U.S. Congress fight over Syria pits establishment versus upstarts
WASHINGTON (Reuters) - The U.S. Congress, which votes largely along party lines on most issues, is displaying a different kind of split in the debate over Syria: Experienced lawmakers who support President Barack Obama's plans for military action are lining up against more skeptical and rebellious newcomers mostly from the ideological edges of both parties.
A similar pattern emerged earlier this year on a proposal to limit surveillance by the National Security Agency, which failed in the U.S. House of Representatives but attracted significant support both from Tea Party members and libertarians and Democratic liberals.
While the Republican leaders of the U.S. House of Representatives came out in support of Obama on Tuesday, a House Republican aide, who asked not to be identified, said he expected most Tea Party-backed Republicans, around 50 lawmakers, to vote against any resolution in the chamber, which currently has 433 voting members.
Their rationale, the aide said, is that the United States should not be involved in military action unless it is attacked.
The Democratic leadership of Congress is mostly supportive of Obama as well. But according to a rough count, about 30 or 35 Democrats in the House and four or five in the U.S. Senate have made statements leaning against military strikes.
While some are veteran liberals, most are newer arrivals such as Illinois freshman Representative Tammy Duckworth, an Iraq War veteran.
"Until I feel it's imperative to our national security, I will not support pre-emptive intervention in Syria," Duckworth said in a statement last week. "America shouldn't bear the burden unilaterally, especially since none of our allies, including those in the region, have committed to action."
Many say it is too early to call the vote. But some early estimates of how members could line up point to a group of House liberal Democrats, including some Congressional Black Caucus members, leaning against the resolution and joining hands with their ideological opposites - conservative and libertarian Republicans who eagerly have defied their leaders' wishes on several major issues earlier this year.

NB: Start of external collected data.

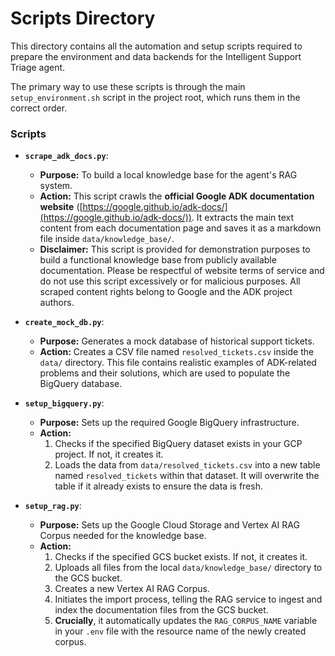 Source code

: # Scripts Directory

This directory contains all the automation and setup scripts required to prepare the environment and data backends for the Intelligent Support Triage agent.

The primary way to use these scripts is through the main `setup_environment.sh` script in the project root, which runs them in the correct order.

### Scripts

-   **`scrape_adk_docs.py`**:
    -   **Purpose:** To build a local knowledge base for the agent's RAG system.
    -   **Action:** This script crawls the **official Google ADK documentation website** ([https://google.github.io/adk-docs/](https://google.github.io/adk-docs/)). It extracts the main text content from each documentation page and saves it as a markdown file inside `data/knowledge_base/`.
    -   **Disclaimer:** This script is provided for demonstration purposes to build a functional knowledge base from publicly available documentation. Please be respectful of website terms of service and do not use this script excessively or for malicious purposes. All scraped content rights belong to Google and the ADK project authors.

-   **`create_mock_db.py`**:
    -   **Purpose:** Generates a mock database of historical support tickets.
    -   **Action:** Creates a CSV file named `resolved_tickets.csv` inside the `data/` directory. This file contains realistic examples of ADK-related problems and their solutions, which are used to populate the BigQuery database.

-   **`setup_bigquery.py`**:
    -   **Purpose:** Sets up the required Google BigQuery infrastructure.
    -   **Action:**
        1.  Checks if the specified BigQuery dataset exists in your GCP project. If not, it creates it.
        2.  Loads the data from `data/resolved_tickets.csv` into a new table named `resolved_tickets` within that dataset. It will overwrite the table if it already exists to ensure the data is fresh.

-   **`setup_rag.py`**:
    -   **Purpose:** Sets up the Google Cloud Storage and Vertex AI RAG Corpus needed for the knowledge base.
    -   **Action:**
        1.  Checks if the specified GCS bucket exists. If not, it creates it.
        2.  Uploads all files from the local `data/knowledge_base/` directory to the GCS bucket.
        3.  Creates a new Vertex AI RAG Corpus.
        4.  Initiates the import process, telling the RAG service to ingest and index the documentation files from the GCS bucket.
        5.  **Crucially**, it automatically updates the `RAG_CORPUS_NAME` variable in your `.env` file with the resource name of the newly created corpus. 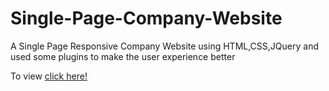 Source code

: # Single-Page-Company-Website
A Single Page Responsive Company Website using HTML,CSS,JQuery and used some plugins to make the user experience better

To view <a href = "https://harsh-kukreja.github.io/Single-Page-Company-Website/" >click here!</a>
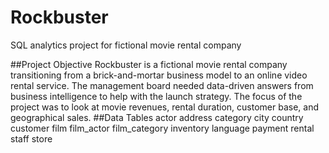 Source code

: # Rockbuster
SQL analytics project for fictional movie rental company

##Project Objective
Rockbuster is a fictional movie rental company transitioning from a brick-and-mortar business model to an online video rental service. The management board needed data-driven answers from business intelligence to help with the launch strategy. The focus of the project was to look at movie revenues, rental duration, customer base, and geographical sales. 
##Data Tables
actor
address
category
city
country
customer
film
film_actor
film_category
inventory
language
payment
rental
staff
store
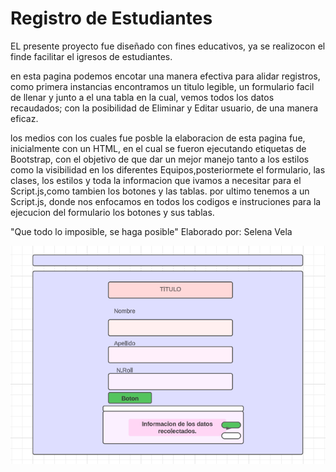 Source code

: # Registro de Estudiantes

EL presente proyecto fue diseñado con fines educativos, ya se realizocon el finde facilitar el igresos de estudiantes.

en esta pagina podemos encotar una manera efectiva para alidar registros, como primera instancias encontramos un titulo legible, un formulario facil de llenar y junto a el una tabla en la cual, vemos todos los datos recaudados; con la posibilidad de Eliminar y Editar usuario, de una manera eficaz.

los medios con los cuales fue posble la elaboracion de esta pagina fue, inicialmente con un HTML, en el cual se fueron ejecutando etiquetas de Bootstrap, con el objetivo de que  dar un mejor manejo tanto a los estilos como la visibilidad en los diferentes Equipos,posteriormete el formulario, las clases, los estilos y toda la informacion que ivamos a necesitar para el Script.js,como tambien los botones y las tablas.
por ultimo tenemos a un Script.js, donde nos enfocamos en todos los codigos e instruciones para la ejecucion del formulario  los botones y sus tablas.

"Que todo lo imposible, se haga posible"
Elaborado por: Selena  Vela 

![Prototipado Simple](prototipado.PNG) 





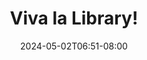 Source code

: ---
title: "Viva la Library!"
date: "2024-05-02T06:51-08:00"
tags: ["tech"]
description: "Rebel against The Algorithm. Get a library card."
link: "https://nautil.us/viva-la-library-543293/"
--- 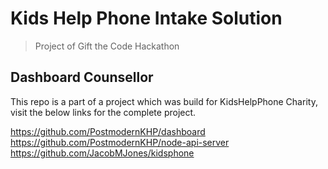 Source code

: # Kids Help Phone Intake Solution
> Project of Gift the Code Hackathon
## Dashboard Counsellor

This repo is a part of a project which was build for KidsHelpPhone Charity, visit the below links for the complete project. 

https://github.com/PostmodernKHP/dashboard
https://github.com/PostmodernKHP/node-api-server
https://github.com/JacobMJones/kidsphone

Obama has asked Congress to authorize limited action in response to what the administration says was a sarin gas attack by the Syrian government that killed more than 1,400 people, hundreds of them children, near Damascus on August 21.

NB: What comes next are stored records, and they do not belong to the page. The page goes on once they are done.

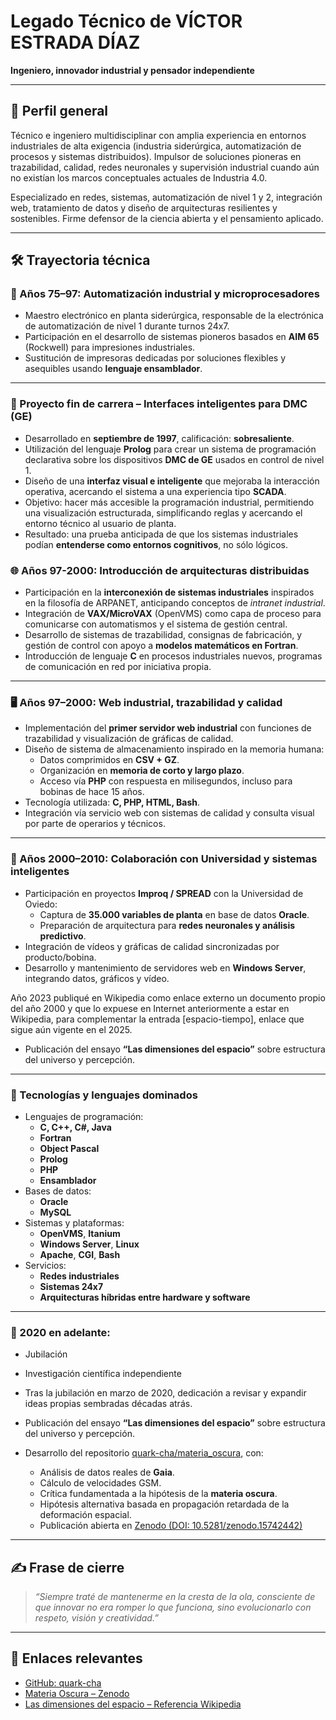 # Legado Técnico de VÍCTOR ESTRADA DÍAZ

**Ingeniero, innovador industrial y pensador independiente**

---

## 📌 Perfil general

Técnico e ingeniero multidisciplinar con amplia experiencia en entornos industriales de alta exigencia (industria siderúrgica, automatización de procesos y sistemas distribuidos). Impulsor de soluciones pioneras en trazabilidad, calidad, redes neuronales y supervisión industrial cuando aún no existían los marcos conceptuales actuales de Industria 4.0. 

Especializado en redes, sistemas, automatización de nivel 1 y 2, integración web, tratamiento de datos y diseño de arquitecturas resilientes y sostenibles. Firme defensor de la ciencia abierta y el pensamiento aplicado.

---

## 🛠️ Trayectoria técnica

### 🧲 Años 75–97: Automatización industrial y microprocesadores

- Maestro electrónico en planta siderúrgica, responsable de la electrónica de automatización de nivel 1 durante turnos 24x7.
- Participación en el desarrollo de sistemas pioneros basados en **AIM 65** (Rockwell) para impresiones industriales.
- Sustitución de impresoras dedicadas por soluciones flexibles y asequibles usando **lenguaje ensamblador**.

---

### 🧪 Proyecto fin de carrera – Interfaces inteligentes para DMC (GE)

- Desarrollado en **septiembre de 1997**, calificación: **sobresaliente**.
- Utilización del lenguaje **Prolog** para crear un sistema de programación declarativa sobre los dispositivos **DMC de GE** usados en control de nivel 1.
- Diseño de una **interfaz visual e inteligente** que mejoraba la interacción operativa, acercando el sistema a una experiencia tipo **SCADA**.
- Objetivo: hacer más accesible la programación industrial, permitiendo una visualización estructurada, simplificando reglas y acercando el entorno técnico al usuario de planta.
- Resultado: una prueba anticipada de que los sistemas industriales podían **entenderse como entornos cognitivos**, no sólo lógicos.



### 🌐 Años 97-2000: Introducción de arquitecturas distribuidas

- Participación en la **interconexión de sistemas industriales** inspirados en la filosofía de ARPANET, anticipando conceptos de *intranet industrial*.
- Integración de **VAX/MicroVAX** (OpenVMS) como capa de proceso para comunicarse con automatismos y el sistema de gestión central.
- Desarrollo de sistemas de trazabilidad, consignas de fabricación, y gestión de control con apoyo a **modelos matemáticos en Fortran**.
- Introducción de lenguaje **C** en procesos industriales nuevos, programas de comunicación en red por iniciativa propia.

---

### 🖥️ Años 97–2000: Web industrial, trazabilidad y calidad

- Implementación del **primer servidor web industrial** con funciones de trazabilidad y visualización de gráficas de calidad.
- Diseño de sistema de almacenamiento inspirado en la memoria humana:
  - Datos comprimidos en **CSV + GZ**.
  - Organización en **memoria de corto y largo plazo**.
  - Acceso vía **PHP** con respuesta en milisegundos, incluso para bobinas de hace 15 años.
- Tecnología utilizada: **C, PHP, HTML, Bash**.
- Integración vía servicio web con sistemas de calidad y consulta visual por parte de operarios y técnicos.

---

### 🧠 Años 2000–2010: Colaboración con Universidad y sistemas inteligentes

- Participación en proyectos **Improq / SPREAD** con la Universidad de Oviedo:
  - Captura de **35.000 variables de planta** en base de datos **Oracle**.
  - Preparación de arquitectura para **redes neuronales y análisis predictivo**.
- Integración de vídeos y gráficas de calidad sincronizadas por producto/bobina.
- Desarrollo y mantenimiento de servidores web en **Windows Server**, integrando datos, gráficos y vídeo.

Año 2023 publiqué en Wikipedia como enlace externo un documento propio del año 2000 y que lo expuese en Internet anteriormente a estar en Wikipedia, para complementar la entrada [espacio-tiempo], enlace que sigue aún vigente en el 2025.
- Publicación del ensayo **“Las dimensiones del espacio”** sobre estructura del universo y percepción.

---

### 💾 Tecnologías y lenguajes dominados

- Lenguajes de programación:
  - **C, C++, C#, Java**
  - **Fortran**
  - **Object Pascal**
  - **Prolog**
  - **PHP**
  - **Ensamblador**
- Bases de datos:
  - **Oracle**
  - **MySQL**
- Sistemas y plataformas:
  - **OpenVMS**, **Itanium**
  - **Windows Server**, **Linux**
  - **Apache**, **CGI**, **Bash**
- Servicios:
  - **Redes industriales**
  - **Sistemas 24x7**
  - **Arquitecturas híbridas entre hardware y software**

---

### 🔬 2020 en adelante: 
- Jubilación
- Investigación científica independiente

- Tras la jubilación en marzo de 2020, dedicación a revisar y expandir ideas propias sembradas décadas atrás.
- Publicación del ensayo **“Las dimensiones del espacio”** sobre estructura del universo y percepción.
- Desarrollo del repositorio [quark-cha/materia_oscura](https://github.com/quark-cha/materia_oscura), con:
  - Análisis de datos reales de **Gaia**.
  - Cálculo de velocidades GSM.
  - Crítica fundamentada a la hipótesis de la **materia oscura**.
  - Hipótesis alternativa basada en propagación retardada de la deformación espacial.
  - Publicación abierta en [Zenodo (DOI: 10.5281/zenodo.15742442)](https://doi.org/10.5281/zenodo.15742442)

---

## ✍️ Frase de cierre

> *“Siempre traté de mantenerme en la cresta de la ola, consciente de que innovar no era romper lo que funciona, sino evolucionarlo con respeto, visión y creatividad.”*

---

## 🔗 Enlaces relevantes

- [GitHub: quark-cha](https://github.com/quark-cha)
- [Materia Oscura – Zenodo](https://doi.org/10.5281/zenodo.15742442)
- [Las dimensiones del espacio – Referencia Wikipedia](https://es.wikipedia.org/wiki/Espacio-tiempo#Enlaces_externos)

The NSA vote earlier this year was on a proposal made jointly by conservative Representative Justin Amash and liberal Representative John Conyers, both from Michigan. The measure failed in the house by 12 votes, with 111 Democrats and 94 Republicans in support.
Particularly in the case of the Democrats, early statements do not mean they will ultimately cast a vote against military action in Syria.
The situation is evolving rapidly on Capitol Hill, and members do not yet know the actual wording of the resolution they will be asked to vote on, which is still being crafted.
Things looked relatively bleak for Obama on Monday, for example, but they improved significantly on Tuesday when the top leaders of the House - Republicans and Democrats - announced their support of a military operation.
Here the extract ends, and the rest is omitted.